Le Premier ministre britannique, Boris Johnson, a déclaré "nous avons un nouveau bon accord sur le Brexit" via Twitter. Il a appelé les législateurs britanniques à soutenir cet accord lorsqu'il sera soumis au Parlement samedi.

Dans le même temps, le président de la Commission européenne, Jean-Claude Juncker, a déclaré que l'accord était "juste et équilibré".

Les discussions visant à élaborer un "accord de retrait" – qui seront maintenant soumises aux dirigeants européens lors de leurs sommets jeudi et vendredi, puis aux législateurs britanniques ce week-end – se sont poursuivies jusque dans la nuit de mardi à mercredi. Le Parlement européen devra également ratifier l'accord à une date encore non précisée.

Le Premier ministre britannique, Boris Johnson, est légalement tenu de demander une prolongation de la date de départ du Brexit, fixée au 31 octobre, si aucun accord n'est conclu ou rejeté avant le 19 octobre.

La question de savoir si l'accord sera approuvé à Westminster est toutefois incertaine, le statut futur de l'Irlande du Nord restant un point d'achoppement pour certains.

Le Parti unioniste démocratique d'Irlande du Nord (DUP), un allié clé du gouvernement, a déjà répondu en disant qu'il ne pouvait pas soutenir l'accord.

Le gouvernement britannique, qui ne dispose pas de la majorité au Parlement britannique, a besoin du soutien (et des votes) du DUP pour avoir la possibilité de conclure un accord lorsque le Parlement votera samedi (et si) pour approuver tout accord. .

Le DUP a déclaré jeudi dans un communiqué qu'il n'était pas satisfait des accords proposés en matière de douane et de consentement (destinés à donner à l'Irlande du Nord son mot à dire sur ses relations avec l'UE après le Brexit) dans les propositions.
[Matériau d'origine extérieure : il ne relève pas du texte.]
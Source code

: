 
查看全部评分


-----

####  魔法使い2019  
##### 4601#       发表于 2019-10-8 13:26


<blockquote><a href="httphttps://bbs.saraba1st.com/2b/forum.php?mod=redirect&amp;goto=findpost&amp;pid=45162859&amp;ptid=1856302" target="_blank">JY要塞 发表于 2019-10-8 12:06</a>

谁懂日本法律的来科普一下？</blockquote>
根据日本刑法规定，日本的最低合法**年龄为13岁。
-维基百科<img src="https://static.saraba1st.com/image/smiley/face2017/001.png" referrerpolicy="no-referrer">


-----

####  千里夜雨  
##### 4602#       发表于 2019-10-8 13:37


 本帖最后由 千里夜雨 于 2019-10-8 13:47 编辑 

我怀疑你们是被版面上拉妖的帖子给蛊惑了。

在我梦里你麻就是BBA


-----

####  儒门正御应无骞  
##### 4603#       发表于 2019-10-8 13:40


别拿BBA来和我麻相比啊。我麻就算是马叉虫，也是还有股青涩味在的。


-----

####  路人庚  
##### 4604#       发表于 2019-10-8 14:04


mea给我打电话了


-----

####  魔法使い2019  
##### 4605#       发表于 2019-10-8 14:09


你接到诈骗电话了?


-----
Le DUP s’est opposé à plusieurs reprises à tout projet qui le verrait traité différemment du Royaume-Uni après le Brexit.

Il est difficile de savoir si l'accord sur le Brexit conclu entre l'UE et le Royaume-Uni contient les mêmes propositions ou si d'autres concessions ont été faites.
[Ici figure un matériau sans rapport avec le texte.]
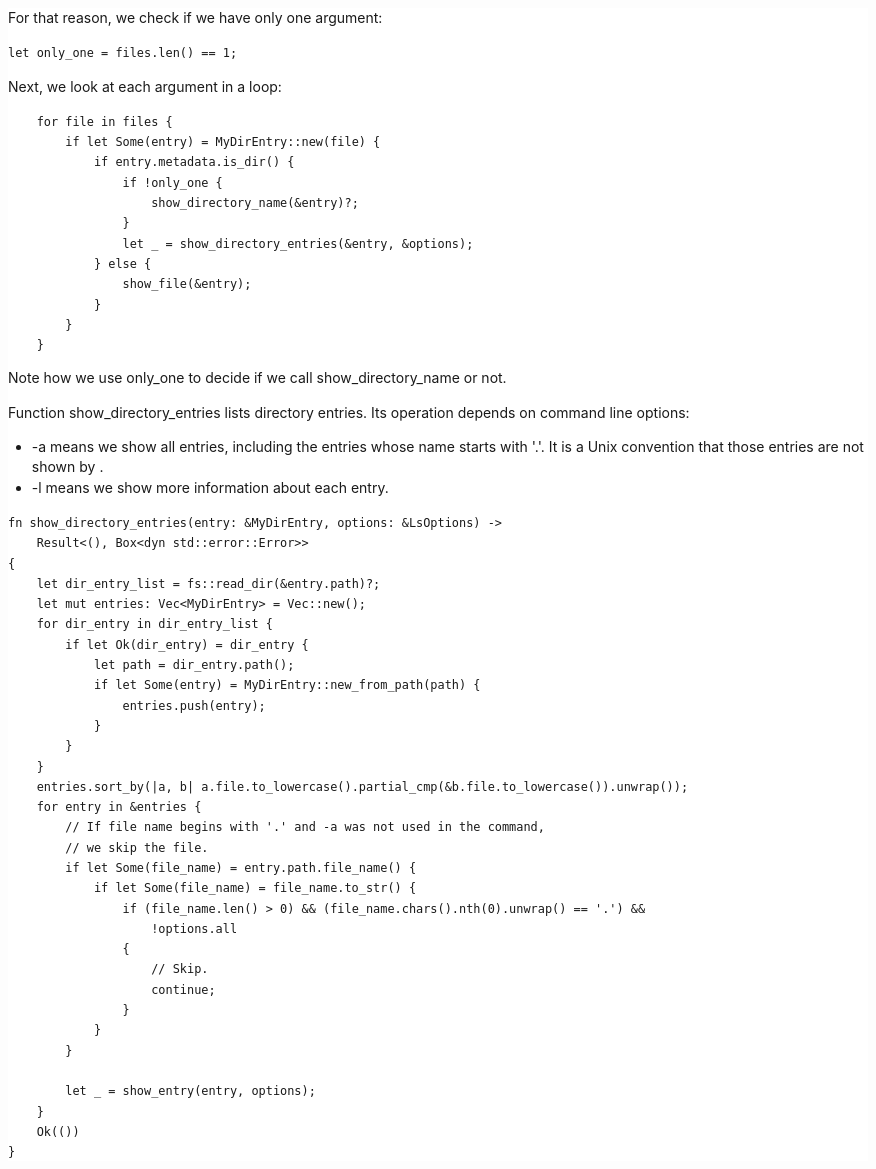 For that reason, we check if we have only one argument:

    let only_one = files.len() == 1;

Next, we look at each argument in a loop:

```
    for file in files {
        if let Some(entry) = MyDirEntry::new(file) {
            if entry.metadata.is_dir() {
                if !only_one {
                    show_directory_name(&entry)?;
                }
                let _ = show_directory_entries(&entry, &options);
            } else {
                show_file(&entry);
            }
        }
    }
```

Note how we use only_one to decide if we call show_directory_name or
not.

Function show_directory_entries lists directory entries. Its operation
depends on command line options:

- -a means we show all entries, including the entries whose name starts
  with '.'. It is a Unix convention that those entries are not shown
  by  .
- -l means we show more information about each entry.

```
fn show_directory_entries(entry: &MyDirEntry, options: &LsOptions) ->
    Result<(), Box<dyn std::error::Error>>
{
    let dir_entry_list = fs::read_dir(&entry.path)?;
    let mut entries: Vec<MyDirEntry> = Vec::new();
    for dir_entry in dir_entry_list {
        if let Ok(dir_entry) = dir_entry {
            let path = dir_entry.path();
            if let Some(entry) = MyDirEntry::new_from_path(path) {
                entries.push(entry);
            }
        }
    }
    entries.sort_by(|a, b| a.file.to_lowercase().partial_cmp(&b.file.to_lowercase()).unwrap());
    for entry in &entries {
        // If file name begins with '.' and -a was not used in the command,
        // we skip the file.
        if let Some(file_name) = entry.path.file_name() {
            if let Some(file_name) = file_name.to_str() {
                if (file_name.len() > 0) && (file_name.chars().nth(0).unwrap() == '.') &&
                    !options.all
                {
                    // Skip.
                    continue;
                }
            }
        }

        let _ = show_entry(entry, options);
    }
    Ok(())
}
```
Alors que les détails du nouvel accord restent maigres, le parti travailliste de l'opposition britannique a déclaré dans un communiqué que "d'après ce que nous savons, il semble que le Premier ministre ait négocié un accord encore pire que celui de Theresa May, qui a été rejeté à une écrasante majorité".
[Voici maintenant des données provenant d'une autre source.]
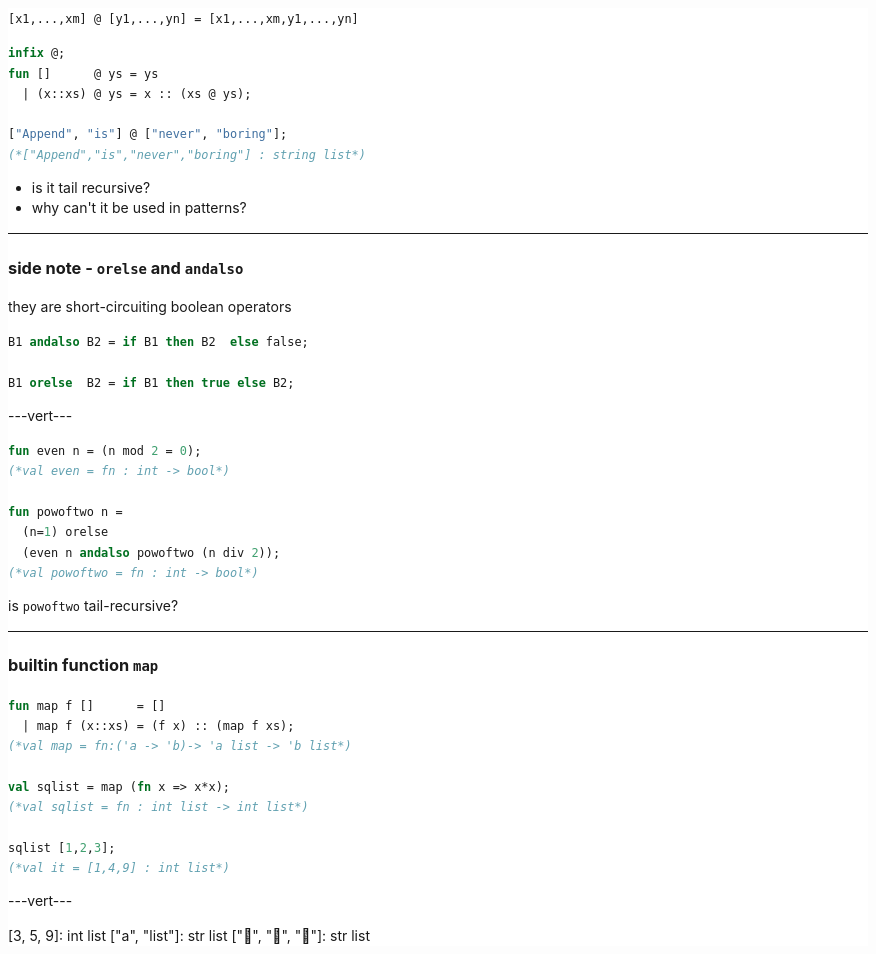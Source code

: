 `[x1,...,xm] @ [y1,...,yn] = [x1,...,xm,y1,...,yn]`

```sml
infix @;
fun []      @ ys = ys
  | (x::xs) @ ys = x :: (xs @ ys);

["Append", "is"] @ ["never", "boring"];
(*["Append","is","never","boring"] : string list*)
```

* is it tail recursive?
* why can't it be used in patterns?

---

### side note - `orelse` and `andalso`

they are short-circuiting boolean operators

```sml
B1 andalso B2 = if B1 then B2  else false​;

B1 orelse  B2 = if B1 then true else B2;
```

---vert---

```sml
fun even n = (n mod 2 = 0); ​
(*val even = fn : int -> bool​*)​

fun powoftwo n =
  (n=1) orelse​
  (even n andalso powoftwo (n div 2));​
(*val powoftwo = fn : int -> bool*)
```

is `powoftwo` tail-recursive?

---

### builtin function `map`

```sml
fun map f []      = []​
  | map f (x::xs) = (f x) :: (map f xs);​
(*val map = fn:('a -> 'b)-> 'a list -> 'b list*)

val sqlist = map (fn x => x*x);​
(*val sqlist = fn : int list -> int list​*)

sqlist [1,2,3];​
(*val it = [1,4,9] : int list*)
```

---vert---


[3, 5, 9]: int list
["a", "list"]: str list
["🍏", "🍊", "🍌"]: str list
Les députés britanniques avaient rejeté à trois reprises un accord sur le Brexit conclu par l'ancienne première ministre, Theresa May, en raison d'objections soulevées au sujet du "backstop" irlandais. Cela visait à empêcher une frontière dure sur l'île d'Irlande si le Royaume-Uni et l'Union européenne ne pouvaient pas se mettre d'accord sur un accord commercial au cours d'une période de transition de 21 mois.